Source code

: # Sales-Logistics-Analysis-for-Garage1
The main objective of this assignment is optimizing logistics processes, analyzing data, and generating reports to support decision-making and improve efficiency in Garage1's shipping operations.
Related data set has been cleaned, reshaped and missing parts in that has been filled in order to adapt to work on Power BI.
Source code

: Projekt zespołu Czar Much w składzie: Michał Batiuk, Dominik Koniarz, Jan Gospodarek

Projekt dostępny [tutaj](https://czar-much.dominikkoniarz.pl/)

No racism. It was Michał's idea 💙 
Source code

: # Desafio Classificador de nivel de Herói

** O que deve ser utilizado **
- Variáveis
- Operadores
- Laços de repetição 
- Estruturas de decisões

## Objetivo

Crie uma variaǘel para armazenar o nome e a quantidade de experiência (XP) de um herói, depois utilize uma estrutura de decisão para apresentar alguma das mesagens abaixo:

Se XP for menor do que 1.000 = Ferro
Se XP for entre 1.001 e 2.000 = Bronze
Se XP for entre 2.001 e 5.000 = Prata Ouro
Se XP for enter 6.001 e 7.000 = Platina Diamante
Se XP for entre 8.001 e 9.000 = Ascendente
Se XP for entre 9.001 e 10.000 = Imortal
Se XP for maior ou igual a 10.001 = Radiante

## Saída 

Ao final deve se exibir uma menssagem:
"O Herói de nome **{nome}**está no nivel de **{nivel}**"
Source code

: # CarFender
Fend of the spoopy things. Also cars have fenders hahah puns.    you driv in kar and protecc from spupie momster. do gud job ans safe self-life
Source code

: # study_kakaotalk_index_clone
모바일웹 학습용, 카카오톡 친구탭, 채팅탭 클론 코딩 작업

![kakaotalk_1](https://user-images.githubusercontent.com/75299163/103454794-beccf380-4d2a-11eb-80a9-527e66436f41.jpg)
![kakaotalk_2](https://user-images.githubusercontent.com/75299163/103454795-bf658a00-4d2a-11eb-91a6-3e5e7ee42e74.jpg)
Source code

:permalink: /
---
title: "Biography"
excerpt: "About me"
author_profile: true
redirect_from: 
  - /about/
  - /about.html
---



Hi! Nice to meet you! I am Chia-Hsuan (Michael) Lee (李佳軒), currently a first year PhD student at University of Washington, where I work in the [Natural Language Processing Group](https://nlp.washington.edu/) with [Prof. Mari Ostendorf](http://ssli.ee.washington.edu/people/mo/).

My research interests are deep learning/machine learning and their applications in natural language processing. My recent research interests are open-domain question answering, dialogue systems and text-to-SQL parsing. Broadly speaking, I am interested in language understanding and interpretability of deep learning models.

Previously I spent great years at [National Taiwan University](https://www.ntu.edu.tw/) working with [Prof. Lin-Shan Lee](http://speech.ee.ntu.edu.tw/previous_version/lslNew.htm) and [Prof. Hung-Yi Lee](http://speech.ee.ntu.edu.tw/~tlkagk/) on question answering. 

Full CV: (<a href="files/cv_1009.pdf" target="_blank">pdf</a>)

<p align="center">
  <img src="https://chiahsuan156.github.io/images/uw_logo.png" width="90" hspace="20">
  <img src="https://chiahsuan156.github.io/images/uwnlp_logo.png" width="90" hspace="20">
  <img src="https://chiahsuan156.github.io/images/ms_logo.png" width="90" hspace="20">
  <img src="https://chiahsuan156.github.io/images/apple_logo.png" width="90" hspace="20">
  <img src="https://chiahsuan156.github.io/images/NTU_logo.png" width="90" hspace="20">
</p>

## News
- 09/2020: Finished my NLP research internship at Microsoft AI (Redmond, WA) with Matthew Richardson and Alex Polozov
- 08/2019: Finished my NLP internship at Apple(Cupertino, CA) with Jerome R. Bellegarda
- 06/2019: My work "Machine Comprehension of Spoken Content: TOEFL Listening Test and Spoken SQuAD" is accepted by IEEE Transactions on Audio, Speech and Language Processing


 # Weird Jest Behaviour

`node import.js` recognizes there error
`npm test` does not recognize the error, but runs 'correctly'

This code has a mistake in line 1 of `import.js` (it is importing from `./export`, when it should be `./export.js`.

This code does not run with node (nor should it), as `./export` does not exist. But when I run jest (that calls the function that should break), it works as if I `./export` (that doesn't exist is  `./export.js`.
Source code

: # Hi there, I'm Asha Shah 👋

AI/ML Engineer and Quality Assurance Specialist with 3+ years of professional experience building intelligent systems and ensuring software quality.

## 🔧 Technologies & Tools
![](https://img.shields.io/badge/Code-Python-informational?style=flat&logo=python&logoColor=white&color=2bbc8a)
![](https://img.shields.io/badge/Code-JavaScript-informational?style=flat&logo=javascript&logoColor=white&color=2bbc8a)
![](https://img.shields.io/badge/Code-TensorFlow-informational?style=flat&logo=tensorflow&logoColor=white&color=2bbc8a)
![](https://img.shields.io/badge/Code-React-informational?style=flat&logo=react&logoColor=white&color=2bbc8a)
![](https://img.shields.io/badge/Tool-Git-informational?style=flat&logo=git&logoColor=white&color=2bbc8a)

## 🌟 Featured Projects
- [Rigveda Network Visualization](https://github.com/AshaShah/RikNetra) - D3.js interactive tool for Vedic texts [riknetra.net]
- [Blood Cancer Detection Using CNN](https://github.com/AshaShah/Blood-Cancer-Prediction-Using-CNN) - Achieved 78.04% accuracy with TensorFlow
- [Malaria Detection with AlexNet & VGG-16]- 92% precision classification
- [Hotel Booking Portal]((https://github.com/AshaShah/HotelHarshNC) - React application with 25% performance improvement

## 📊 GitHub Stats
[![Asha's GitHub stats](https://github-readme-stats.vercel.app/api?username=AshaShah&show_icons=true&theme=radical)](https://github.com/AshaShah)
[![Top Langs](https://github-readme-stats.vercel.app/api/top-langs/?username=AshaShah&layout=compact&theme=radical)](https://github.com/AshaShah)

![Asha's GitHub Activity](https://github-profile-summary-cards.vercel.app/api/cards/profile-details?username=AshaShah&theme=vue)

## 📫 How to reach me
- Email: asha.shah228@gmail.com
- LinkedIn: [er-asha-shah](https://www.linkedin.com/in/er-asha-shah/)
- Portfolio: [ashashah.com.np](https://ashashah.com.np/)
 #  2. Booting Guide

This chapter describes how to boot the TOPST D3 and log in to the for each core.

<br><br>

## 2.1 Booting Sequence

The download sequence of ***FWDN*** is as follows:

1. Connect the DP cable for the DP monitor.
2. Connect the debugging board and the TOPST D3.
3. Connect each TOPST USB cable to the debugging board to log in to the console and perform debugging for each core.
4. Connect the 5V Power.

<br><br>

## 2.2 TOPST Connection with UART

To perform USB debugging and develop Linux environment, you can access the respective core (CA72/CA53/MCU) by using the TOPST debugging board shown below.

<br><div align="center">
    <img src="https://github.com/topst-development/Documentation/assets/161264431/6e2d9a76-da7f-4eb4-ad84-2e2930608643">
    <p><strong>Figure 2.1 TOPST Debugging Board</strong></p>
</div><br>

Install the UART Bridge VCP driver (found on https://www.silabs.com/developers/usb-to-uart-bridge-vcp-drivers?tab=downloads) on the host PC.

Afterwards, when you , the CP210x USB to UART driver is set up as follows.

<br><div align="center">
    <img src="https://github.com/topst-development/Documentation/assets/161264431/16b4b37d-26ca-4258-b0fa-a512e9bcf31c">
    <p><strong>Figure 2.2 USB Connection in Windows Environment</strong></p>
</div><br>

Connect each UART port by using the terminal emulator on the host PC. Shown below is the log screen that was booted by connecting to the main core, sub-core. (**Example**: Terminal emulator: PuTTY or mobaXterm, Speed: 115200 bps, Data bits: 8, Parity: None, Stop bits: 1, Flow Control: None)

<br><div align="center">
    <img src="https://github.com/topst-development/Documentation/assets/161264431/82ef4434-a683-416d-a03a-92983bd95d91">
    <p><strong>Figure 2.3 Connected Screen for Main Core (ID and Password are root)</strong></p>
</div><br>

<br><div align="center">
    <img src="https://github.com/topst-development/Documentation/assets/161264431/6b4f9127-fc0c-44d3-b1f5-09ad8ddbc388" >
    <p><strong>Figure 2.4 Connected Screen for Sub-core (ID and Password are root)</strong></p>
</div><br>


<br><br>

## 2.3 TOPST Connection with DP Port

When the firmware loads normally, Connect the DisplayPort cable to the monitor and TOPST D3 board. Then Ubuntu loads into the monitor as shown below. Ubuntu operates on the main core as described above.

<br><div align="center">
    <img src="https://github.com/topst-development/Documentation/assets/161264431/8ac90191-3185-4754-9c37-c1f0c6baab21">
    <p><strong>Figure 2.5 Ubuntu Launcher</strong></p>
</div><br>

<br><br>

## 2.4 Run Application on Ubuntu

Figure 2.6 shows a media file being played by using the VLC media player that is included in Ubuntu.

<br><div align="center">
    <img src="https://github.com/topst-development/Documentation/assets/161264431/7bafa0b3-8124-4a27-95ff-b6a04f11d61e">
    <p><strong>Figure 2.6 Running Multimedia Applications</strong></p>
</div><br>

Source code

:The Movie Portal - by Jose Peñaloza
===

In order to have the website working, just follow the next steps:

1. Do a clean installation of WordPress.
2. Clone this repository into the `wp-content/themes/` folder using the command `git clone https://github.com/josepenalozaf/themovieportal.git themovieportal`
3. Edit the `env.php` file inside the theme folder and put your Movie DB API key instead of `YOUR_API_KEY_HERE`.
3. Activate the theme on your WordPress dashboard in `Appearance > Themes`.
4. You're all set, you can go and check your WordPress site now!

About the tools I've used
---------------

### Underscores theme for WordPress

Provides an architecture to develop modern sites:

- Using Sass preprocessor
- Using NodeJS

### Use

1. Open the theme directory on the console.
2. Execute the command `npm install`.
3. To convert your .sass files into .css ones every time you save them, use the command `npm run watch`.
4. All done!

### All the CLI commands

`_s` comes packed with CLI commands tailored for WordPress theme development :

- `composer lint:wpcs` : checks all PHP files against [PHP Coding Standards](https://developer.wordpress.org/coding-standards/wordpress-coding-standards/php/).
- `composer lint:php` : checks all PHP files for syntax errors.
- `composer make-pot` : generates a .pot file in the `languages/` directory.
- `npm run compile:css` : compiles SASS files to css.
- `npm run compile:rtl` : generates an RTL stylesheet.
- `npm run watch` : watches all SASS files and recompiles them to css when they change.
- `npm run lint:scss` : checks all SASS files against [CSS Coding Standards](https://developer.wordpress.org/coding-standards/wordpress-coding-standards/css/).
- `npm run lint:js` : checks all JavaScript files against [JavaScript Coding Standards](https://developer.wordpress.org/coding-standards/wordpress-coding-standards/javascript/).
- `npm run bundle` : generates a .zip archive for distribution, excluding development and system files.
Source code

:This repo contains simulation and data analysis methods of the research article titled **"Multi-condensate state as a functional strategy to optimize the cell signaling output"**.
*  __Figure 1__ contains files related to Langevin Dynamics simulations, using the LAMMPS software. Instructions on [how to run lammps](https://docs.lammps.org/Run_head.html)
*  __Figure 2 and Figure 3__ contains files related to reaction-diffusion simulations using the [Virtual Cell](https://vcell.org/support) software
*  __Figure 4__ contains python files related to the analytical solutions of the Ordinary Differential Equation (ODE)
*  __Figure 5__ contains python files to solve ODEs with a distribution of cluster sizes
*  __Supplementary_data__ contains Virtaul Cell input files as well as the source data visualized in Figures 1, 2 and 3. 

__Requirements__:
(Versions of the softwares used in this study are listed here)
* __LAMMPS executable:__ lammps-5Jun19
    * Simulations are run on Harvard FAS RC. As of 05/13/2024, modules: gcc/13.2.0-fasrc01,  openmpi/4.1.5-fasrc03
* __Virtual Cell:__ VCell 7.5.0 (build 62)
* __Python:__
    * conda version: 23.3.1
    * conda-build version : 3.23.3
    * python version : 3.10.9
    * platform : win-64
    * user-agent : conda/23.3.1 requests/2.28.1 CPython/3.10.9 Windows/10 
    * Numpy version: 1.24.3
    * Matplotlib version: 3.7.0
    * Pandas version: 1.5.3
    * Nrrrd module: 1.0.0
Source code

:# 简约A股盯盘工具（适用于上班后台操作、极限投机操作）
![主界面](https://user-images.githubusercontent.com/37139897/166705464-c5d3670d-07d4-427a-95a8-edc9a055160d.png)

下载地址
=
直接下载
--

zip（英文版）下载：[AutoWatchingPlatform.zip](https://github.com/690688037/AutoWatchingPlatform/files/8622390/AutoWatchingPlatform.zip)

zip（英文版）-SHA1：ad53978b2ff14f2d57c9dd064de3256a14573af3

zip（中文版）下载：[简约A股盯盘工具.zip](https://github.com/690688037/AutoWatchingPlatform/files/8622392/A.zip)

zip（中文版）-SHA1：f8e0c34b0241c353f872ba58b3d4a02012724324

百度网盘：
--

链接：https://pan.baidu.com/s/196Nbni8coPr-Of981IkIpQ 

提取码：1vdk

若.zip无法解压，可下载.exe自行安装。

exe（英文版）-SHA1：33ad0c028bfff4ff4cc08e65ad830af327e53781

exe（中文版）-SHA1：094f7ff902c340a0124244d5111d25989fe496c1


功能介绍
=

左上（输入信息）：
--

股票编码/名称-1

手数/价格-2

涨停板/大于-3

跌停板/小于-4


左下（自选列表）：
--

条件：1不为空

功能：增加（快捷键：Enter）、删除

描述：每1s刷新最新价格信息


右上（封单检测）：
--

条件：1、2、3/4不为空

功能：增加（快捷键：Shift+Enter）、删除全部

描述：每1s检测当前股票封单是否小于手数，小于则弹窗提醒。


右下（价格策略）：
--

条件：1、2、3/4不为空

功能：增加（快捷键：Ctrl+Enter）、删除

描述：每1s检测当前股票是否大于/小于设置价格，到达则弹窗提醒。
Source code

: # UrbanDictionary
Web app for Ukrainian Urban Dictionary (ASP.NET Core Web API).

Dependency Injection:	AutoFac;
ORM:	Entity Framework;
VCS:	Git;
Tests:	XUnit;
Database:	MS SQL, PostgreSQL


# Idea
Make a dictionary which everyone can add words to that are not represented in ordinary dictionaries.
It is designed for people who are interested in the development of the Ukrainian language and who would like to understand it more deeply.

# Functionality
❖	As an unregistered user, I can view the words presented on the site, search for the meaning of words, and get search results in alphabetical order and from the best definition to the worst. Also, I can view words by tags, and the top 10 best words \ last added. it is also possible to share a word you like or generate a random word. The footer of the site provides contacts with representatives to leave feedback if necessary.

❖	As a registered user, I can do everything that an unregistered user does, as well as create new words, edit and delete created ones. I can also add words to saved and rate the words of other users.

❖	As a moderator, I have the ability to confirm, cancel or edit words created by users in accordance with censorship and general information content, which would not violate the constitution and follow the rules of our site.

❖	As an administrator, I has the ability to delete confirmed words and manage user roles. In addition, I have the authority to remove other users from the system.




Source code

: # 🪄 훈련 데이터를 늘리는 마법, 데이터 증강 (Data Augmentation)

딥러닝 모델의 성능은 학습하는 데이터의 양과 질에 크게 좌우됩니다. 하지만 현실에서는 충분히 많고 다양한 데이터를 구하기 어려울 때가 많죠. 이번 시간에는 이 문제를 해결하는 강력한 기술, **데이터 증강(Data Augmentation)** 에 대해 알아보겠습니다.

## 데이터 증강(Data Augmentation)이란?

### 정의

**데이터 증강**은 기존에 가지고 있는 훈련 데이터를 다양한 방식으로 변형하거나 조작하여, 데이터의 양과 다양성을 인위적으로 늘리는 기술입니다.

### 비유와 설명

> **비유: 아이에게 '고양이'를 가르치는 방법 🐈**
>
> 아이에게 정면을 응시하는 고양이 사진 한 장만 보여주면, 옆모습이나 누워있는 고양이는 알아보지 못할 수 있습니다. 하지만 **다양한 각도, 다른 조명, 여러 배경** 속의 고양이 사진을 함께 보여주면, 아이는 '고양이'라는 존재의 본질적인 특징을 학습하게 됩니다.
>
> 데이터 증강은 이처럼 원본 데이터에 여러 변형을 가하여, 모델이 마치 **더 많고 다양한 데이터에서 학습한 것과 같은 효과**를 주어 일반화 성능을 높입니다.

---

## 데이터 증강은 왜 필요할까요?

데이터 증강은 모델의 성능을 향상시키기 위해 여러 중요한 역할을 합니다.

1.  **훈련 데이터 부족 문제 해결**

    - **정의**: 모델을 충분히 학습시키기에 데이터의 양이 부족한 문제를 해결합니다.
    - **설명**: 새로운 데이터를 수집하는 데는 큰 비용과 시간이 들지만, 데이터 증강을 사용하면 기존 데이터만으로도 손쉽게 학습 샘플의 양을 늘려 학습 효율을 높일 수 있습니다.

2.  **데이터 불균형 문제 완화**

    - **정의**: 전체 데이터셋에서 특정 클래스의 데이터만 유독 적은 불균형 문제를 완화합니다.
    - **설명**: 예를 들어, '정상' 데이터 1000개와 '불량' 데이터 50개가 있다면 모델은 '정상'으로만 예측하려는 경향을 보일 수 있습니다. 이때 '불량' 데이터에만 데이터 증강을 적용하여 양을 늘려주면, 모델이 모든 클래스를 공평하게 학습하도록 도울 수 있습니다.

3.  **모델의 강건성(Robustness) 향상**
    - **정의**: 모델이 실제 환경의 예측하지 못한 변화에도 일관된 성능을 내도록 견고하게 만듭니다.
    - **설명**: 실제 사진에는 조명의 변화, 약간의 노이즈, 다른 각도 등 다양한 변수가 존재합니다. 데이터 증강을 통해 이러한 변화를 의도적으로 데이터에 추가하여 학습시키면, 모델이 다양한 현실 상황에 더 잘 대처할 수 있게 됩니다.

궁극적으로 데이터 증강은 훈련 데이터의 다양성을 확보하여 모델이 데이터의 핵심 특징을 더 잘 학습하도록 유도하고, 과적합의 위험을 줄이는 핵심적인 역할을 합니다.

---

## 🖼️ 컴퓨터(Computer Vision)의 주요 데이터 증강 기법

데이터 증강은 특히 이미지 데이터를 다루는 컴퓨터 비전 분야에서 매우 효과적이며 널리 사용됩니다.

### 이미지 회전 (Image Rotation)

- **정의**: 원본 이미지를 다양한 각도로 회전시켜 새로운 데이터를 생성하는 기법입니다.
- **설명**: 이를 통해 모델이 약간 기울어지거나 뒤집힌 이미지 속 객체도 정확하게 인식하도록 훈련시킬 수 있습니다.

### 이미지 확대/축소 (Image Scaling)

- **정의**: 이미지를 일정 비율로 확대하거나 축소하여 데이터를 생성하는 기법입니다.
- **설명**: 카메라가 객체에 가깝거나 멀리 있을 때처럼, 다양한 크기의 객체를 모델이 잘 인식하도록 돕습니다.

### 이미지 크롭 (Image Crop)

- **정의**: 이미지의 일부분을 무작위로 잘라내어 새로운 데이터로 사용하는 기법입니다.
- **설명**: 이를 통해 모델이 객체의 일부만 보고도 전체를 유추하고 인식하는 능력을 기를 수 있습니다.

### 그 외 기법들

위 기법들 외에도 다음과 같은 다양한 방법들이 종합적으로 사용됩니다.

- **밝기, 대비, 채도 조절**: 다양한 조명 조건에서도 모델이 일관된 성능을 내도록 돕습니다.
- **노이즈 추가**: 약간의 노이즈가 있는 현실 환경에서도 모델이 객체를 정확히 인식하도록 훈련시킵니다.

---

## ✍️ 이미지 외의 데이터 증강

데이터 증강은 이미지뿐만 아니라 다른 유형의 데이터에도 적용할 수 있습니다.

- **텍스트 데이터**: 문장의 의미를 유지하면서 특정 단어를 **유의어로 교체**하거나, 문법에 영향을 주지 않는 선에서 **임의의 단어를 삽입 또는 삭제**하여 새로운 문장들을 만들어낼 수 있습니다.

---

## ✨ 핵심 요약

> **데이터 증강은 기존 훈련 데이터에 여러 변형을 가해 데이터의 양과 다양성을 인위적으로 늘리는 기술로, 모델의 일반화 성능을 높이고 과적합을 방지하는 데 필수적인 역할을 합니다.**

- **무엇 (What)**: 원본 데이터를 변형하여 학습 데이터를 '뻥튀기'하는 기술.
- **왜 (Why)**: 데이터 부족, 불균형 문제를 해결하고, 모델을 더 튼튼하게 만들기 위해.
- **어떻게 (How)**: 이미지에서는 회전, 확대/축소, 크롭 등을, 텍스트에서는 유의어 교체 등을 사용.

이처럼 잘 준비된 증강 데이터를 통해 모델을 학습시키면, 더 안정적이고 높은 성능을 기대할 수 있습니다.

———

» **Requirement**
Reproduce each line, exactly as it appears, from the one that contains "- **왜 (Why)**: 데이터" through the last line of the records. Add no other lines.

» **Reply**
- **왜 (Why)**: 데이터 부족, 불균형 문제를 해결하고, 모델을 더 튼튼하게 만들기 위해.
- **어떻게 (How)**: 이미지에서는 회전, 확대/축소, 크롭 등을, 텍스트에서는 유의어 교체 등을 사용.

이처럼 잘 준비된 증강 데이터를 통해 모델을 학습시키면, 더 안정적이고 높은 성능을 기대할 수 있습니다.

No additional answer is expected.